### Task to carry out
The entries follow. Copy every line in which "required" appears.

### Supplied records
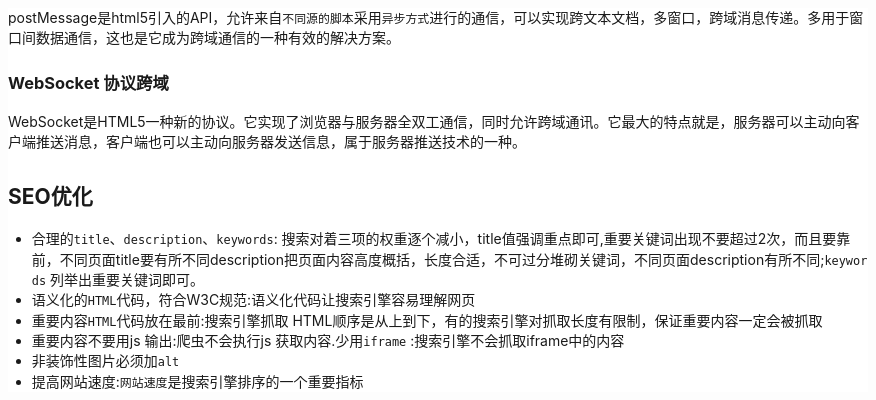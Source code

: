 postMessage是html5引入的API，允许来自`不同源的脚本`采用`异步方式`进行的通信，可以实现跨文本文档，多窗口，跨域消息传递。多用于窗口间数据通信，这也是它成为跨域通信的一种有效的解决方案。

### WebSocket 协议跨域

WebSocket是HTML5一种新的协议。它实现了浏览器与服务器全双工通信，同时允许跨域通讯。它最大的特点就是，服务器可以主动向客户端推送消息，客户端也可以主动向服务器发送信息，属于服务器推送技术的一种。

## SEO优化

- 合理的`title`、`description`、`keywords`:
  搜索对着三项的权重逐个减小，title值强调重点即可,重要关键词出现不要超过2次，而且要靠前，不同页面title要有所不同description把页面内容高度概括，长度合适，不可过分堆砌关键词，不同页面description有所不同;`keywords`
  列举出重要关键词即可。
- 语义化的`HTML`代码，符合W3C规范:语义化代码让搜索引擎容易理解网页
- 重要内容`HTML`代码放在最前:搜索引擎抓取 HTML顺序是从上到下，有的搜索引擎对抓取长度有限制，保证重要内容一定会被抓取
- 重要内容不要用js 输出:爬虫不会执行js 获取内容.少用`iframe` :搜索引擎不会抓取iframe中的内容
- 非装饰性图片必须加`alt`
- 提高网站速度:`网站速度`是搜索引擎排序的一个重要指标
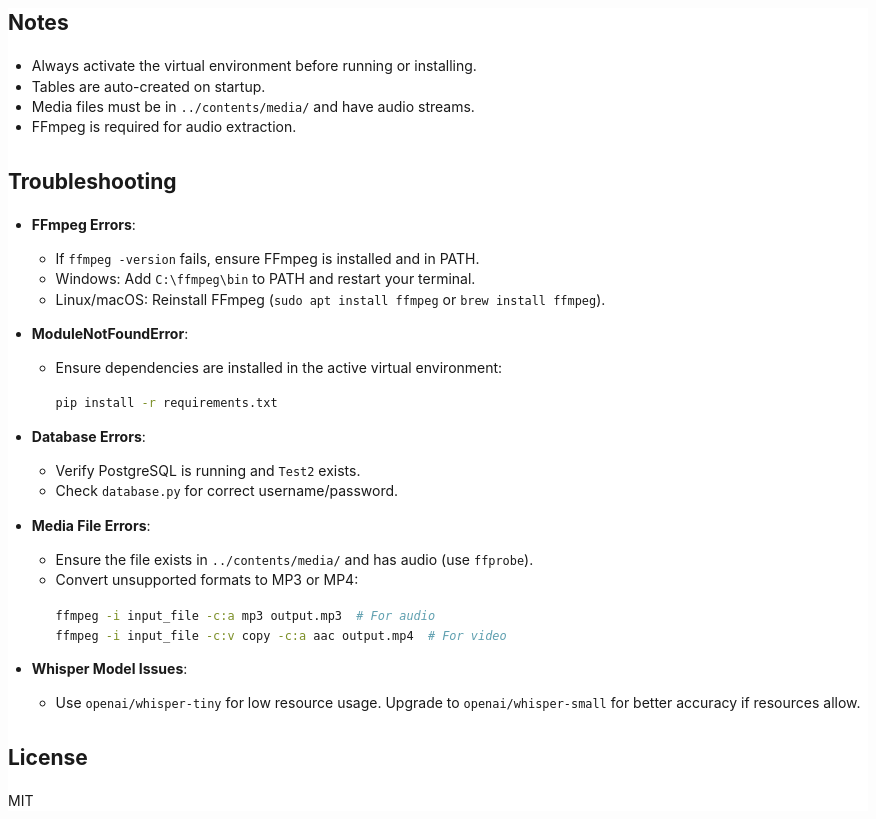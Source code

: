 ## Notes
- Always activate the virtual environment before running or installing.
- Tables are auto-created on startup.
- Media files must be in `../contents/media/` and have audio streams.
- FFmpeg is required for audio extraction.

## Troubleshooting

- **FFmpeg Errors**:
  - If `ffmpeg -version` fails, ensure FFmpeg is installed and in PATH.
  - Windows: Add `C:\ffmpeg\bin` to PATH and restart your terminal.
  - Linux/macOS: Reinstall FFmpeg (`sudo apt install ffmpeg` or `brew install ffmpeg`).

- **ModuleNotFoundError**:
  - Ensure dependencies are installed in the active virtual environment:
    ```sh
    pip install -r requirements.txt
    ```

- **Database Errors**:
  - Verify PostgreSQL is running and `Test2` exists.
  - Check `database.py` for correct username/password.

- **Media File Errors**:
  - Ensure the file exists in `../contents/media/` and has audio (use `ffprobe`).
  - Convert unsupported formats to MP3 or MP4:
    ```sh
    ffmpeg -i input_file -c:a mp3 output.mp3  # For audio
    ffmpeg -i input_file -c:v copy -c:a aac output.mp4  # For video
    ```

- **Whisper Model Issues**:
  - Use `openai/whisper-tiny` for low resource usage. Upgrade to `openai/whisper-small` for better accuracy if resources allow.

## License
MIT
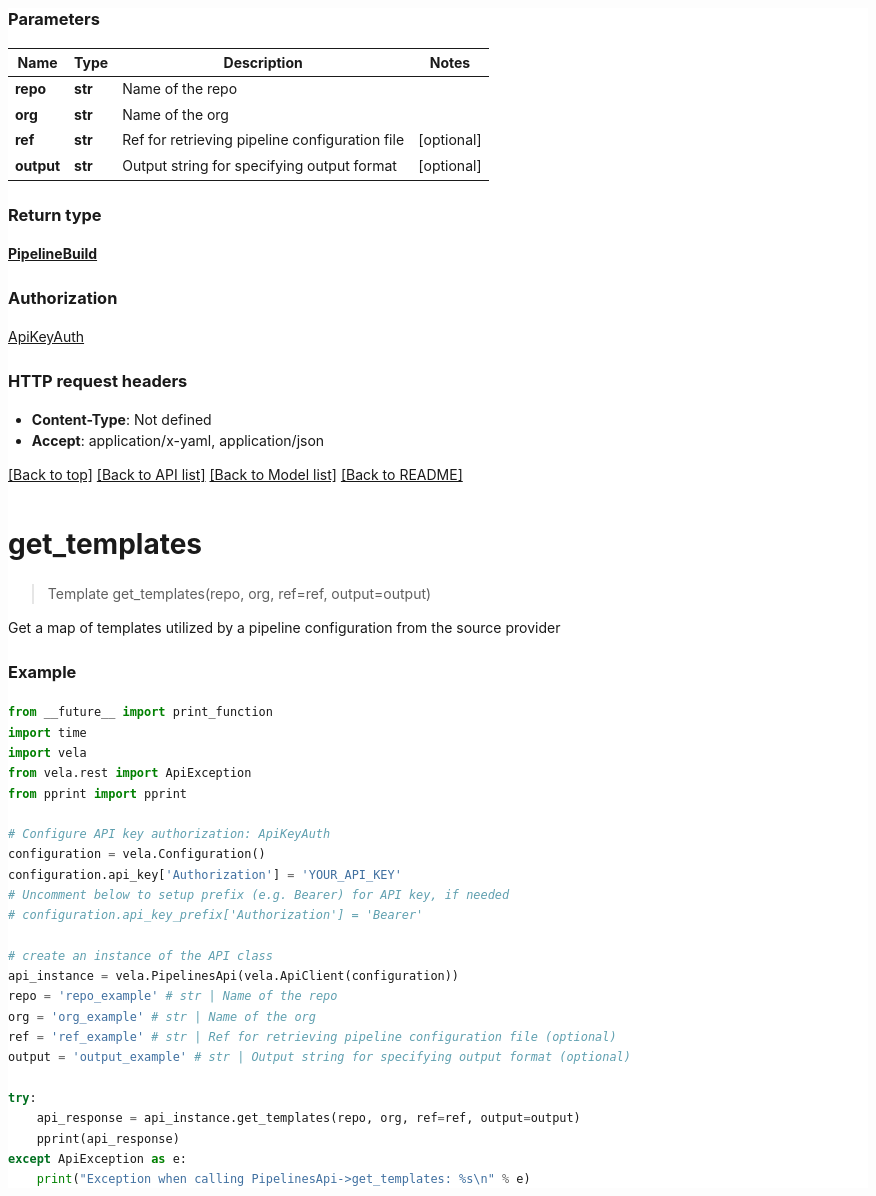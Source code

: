 ### Parameters

Name | Type | Description  | Notes
------------- | ------------- | ------------- | -------------
 **repo** | **str**| Name of the repo | 
 **org** | **str**| Name of the org | 
 **ref** | **str**| Ref for retrieving pipeline configuration file | [optional] 
 **output** | **str**| Output string for specifying output format | [optional] 

### Return type

[**PipelineBuild**](PipelineBuild.md)

### Authorization

[ApiKeyAuth](../README.md#ApiKeyAuth)

### HTTP request headers

 - **Content-Type**: Not defined
 - **Accept**: application/x-yaml, application/json

[[Back to top]](#) [[Back to API list]](../README.md#documentation-for-api-endpoints) [[Back to Model list]](../README.md#documentation-for-models) [[Back to README]](../README.md)

# **get_templates**
> Template get_templates(repo, org, ref=ref, output=output)



Get a map of templates utilized by a pipeline configuration from the source provider

### Example
```python
from __future__ import print_function
import time
import vela
from vela.rest import ApiException
from pprint import pprint

# Configure API key authorization: ApiKeyAuth
configuration = vela.Configuration()
configuration.api_key['Authorization'] = 'YOUR_API_KEY'
# Uncomment below to setup prefix (e.g. Bearer) for API key, if needed
# configuration.api_key_prefix['Authorization'] = 'Bearer'

# create an instance of the API class
api_instance = vela.PipelinesApi(vela.ApiClient(configuration))
repo = 'repo_example' # str | Name of the repo
org = 'org_example' # str | Name of the org
ref = 'ref_example' # str | Ref for retrieving pipeline configuration file (optional)
output = 'output_example' # str | Output string for specifying output format (optional)

try:
    api_response = api_instance.get_templates(repo, org, ref=ref, output=output)
    pprint(api_response)
except ApiException as e:
    print("Exception when calling PipelinesApi->get_templates: %s\n" % e)
```
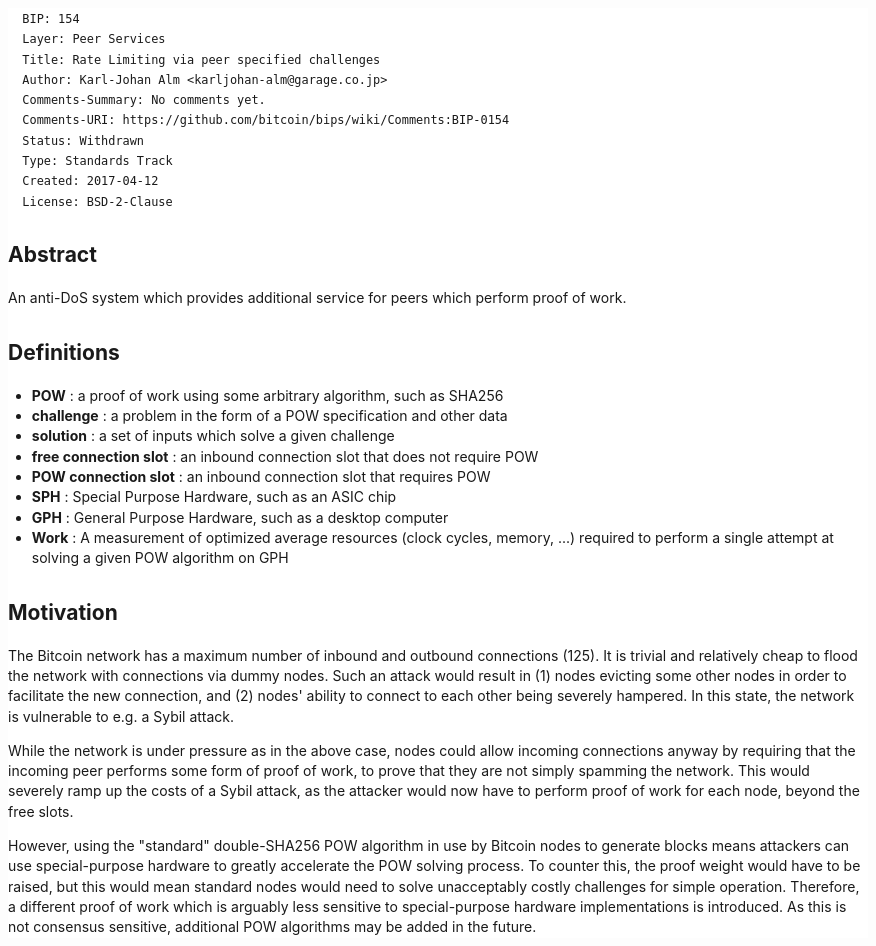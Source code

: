       BIP: 154
      Layer: Peer Services
      Title: Rate Limiting via peer specified challenges
      Author: Karl-Johan Alm <karljohan-alm@garage.co.jp>
      Comments-Summary: No comments yet.
      Comments-URI: https://github.com/bitcoin/bips/wiki/Comments:BIP-0154
      Status: Withdrawn
      Type: Standards Track
      Created: 2017-04-12
      License: BSD-2-Clause

## Abstract

An anti-DoS system which provides additional service for peers which
perform proof of work.

## Definitions

-   **POW** : a proof of work using some arbitrary algorithm, such as
    SHA256
-   **challenge** : a problem in the form of a POW specification and
    other data
-   **solution** : a set of inputs which solve a given challenge
-   **free connection slot** : an inbound connection slot that does not
    require POW
-   **POW connection slot** : an inbound connection slot that requires
    POW
-   **SPH** : Special Purpose Hardware, such as an ASIC chip
-   **GPH** : General Purpose Hardware, such as a desktop computer
-   **Work** : A measurement of optimized average resources (clock
    cycles, memory, \...) required to perform a single attempt at
    solving a given POW algorithm on GPH

## Motivation

The Bitcoin network has a maximum number of inbound and outbound
connections (125). It is trivial and relatively cheap to flood the
network with connections via dummy nodes. Such an attack would result in
(1) nodes evicting some other nodes in order to facilitate the new
connection, and (2) nodes\' ability to connect to each other being
severely hampered. In this state, the network is vulnerable to e.g. a
Sybil attack.

While the network is under pressure as in the above case, nodes could
allow incoming connections anyway by requiring that the incoming peer
performs some form of proof of work, to prove that they are not simply
spamming the network. This would severely ramp up the costs of a Sybil
attack, as the attacker would now have to perform proof of work for each
node, beyond the free slots.

However, using the \"standard\" double-SHA256 POW algorithm in use by
Bitcoin nodes to generate blocks means attackers can use special-purpose
hardware to greatly accelerate the POW solving process. To counter this,
the proof weight would have to be raised, but this would mean standard
nodes would need to solve unacceptably costly challenges for simple
operation. Therefore, a different proof of work which is arguably less
sensitive to special-purpose hardware implementations is introduced. As
this is not consensus sensitive, additional POW algorithms may be added
in the future.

### Exercise answer
- FFmpeg is required for audio extraction.
    cycles, memory, \...) required to perform a single attempt at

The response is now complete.